> Aim of the exercise:
Search term "three": copy each line of the data containing it.

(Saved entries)
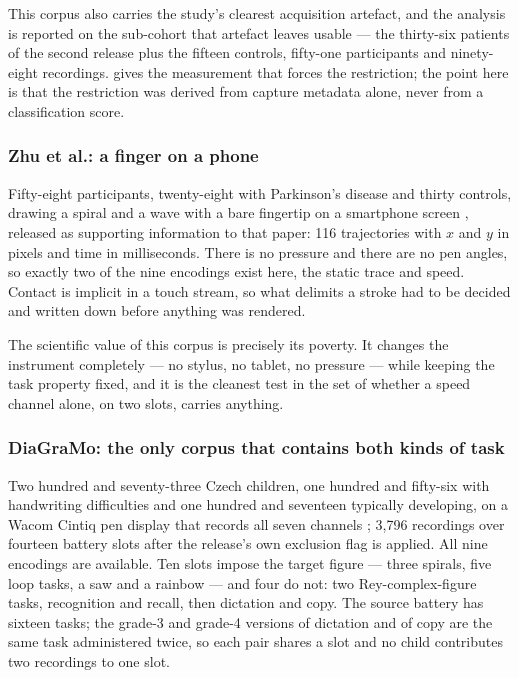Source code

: This corpus also carries the study's clearest acquisition artefact, and the analysis is reported on
the sub-cohort that artefact leaves usable --- the thirty-six patients of the second release plus
the fifteen controls, fifty-one participants and ninety-eight recordings.  gives
the measurement that forces the restriction; the point here is that the restriction was derived
from capture metadata alone, never from a classification score.

\subsubsection{Zhu et al.: a finger on a phone}
\label{sec:zhu}

Fifty-eight participants, twenty-eight with Parkinson's disease and thirty controls, drawing a
spiral and a wave with a bare fingertip on a smartphone screen \citep{zhu2025smartphone}, released
as supporting information to that paper: 116 trajectories with $x$ and $y$ in pixels and time in
milliseconds. There is no pressure and there are no pen angles, so exactly two of the nine
encodings exist here, the static trace and speed. Contact is implicit in a touch stream, so what
delimits a stroke had to be decided and written down before anything was rendered.

The scientific value of this corpus is precisely its poverty. It changes the instrument completely
--- no stylus, no tablet, no pressure --- while keeping the task property fixed, and it is the
cleanest test in the set of whether a speed channel alone, on two slots, carries anything.

\subsubsection{DiaGraMo: the only corpus that contains both kinds of task}
\label{sec:diagramo}

Two hundred and seventy-three Czech children, one hundred and fifty-six with handwriting
difficulties and one hundred and seventeen typically developing, on a Wacom Cintiq pen display that
records all seven channels \citep{zvoncakova2026diagramo}; 3,796 recordings over fourteen battery
slots after the release's own exclusion flag is applied. All nine encodings are available. Ten
slots impose the target figure --- three spirals, five loop tasks, a saw and a rainbow --- and four
do not: two Rey-complex-figure tasks, recognition and recall, then dictation and copy. The source
battery has sixteen tasks; the grade-3 and grade-4 versions of dictation and of copy are the same
task administered twice, so each pair shares a slot and no child contributes two recordings to one
slot.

> Your solution:
Two hundred and seventy-three Czech children, one hundred and fifty-six with handwriting
slots impose the target figure --- three spirals, five loop tasks, a saw and a rainbow --- and four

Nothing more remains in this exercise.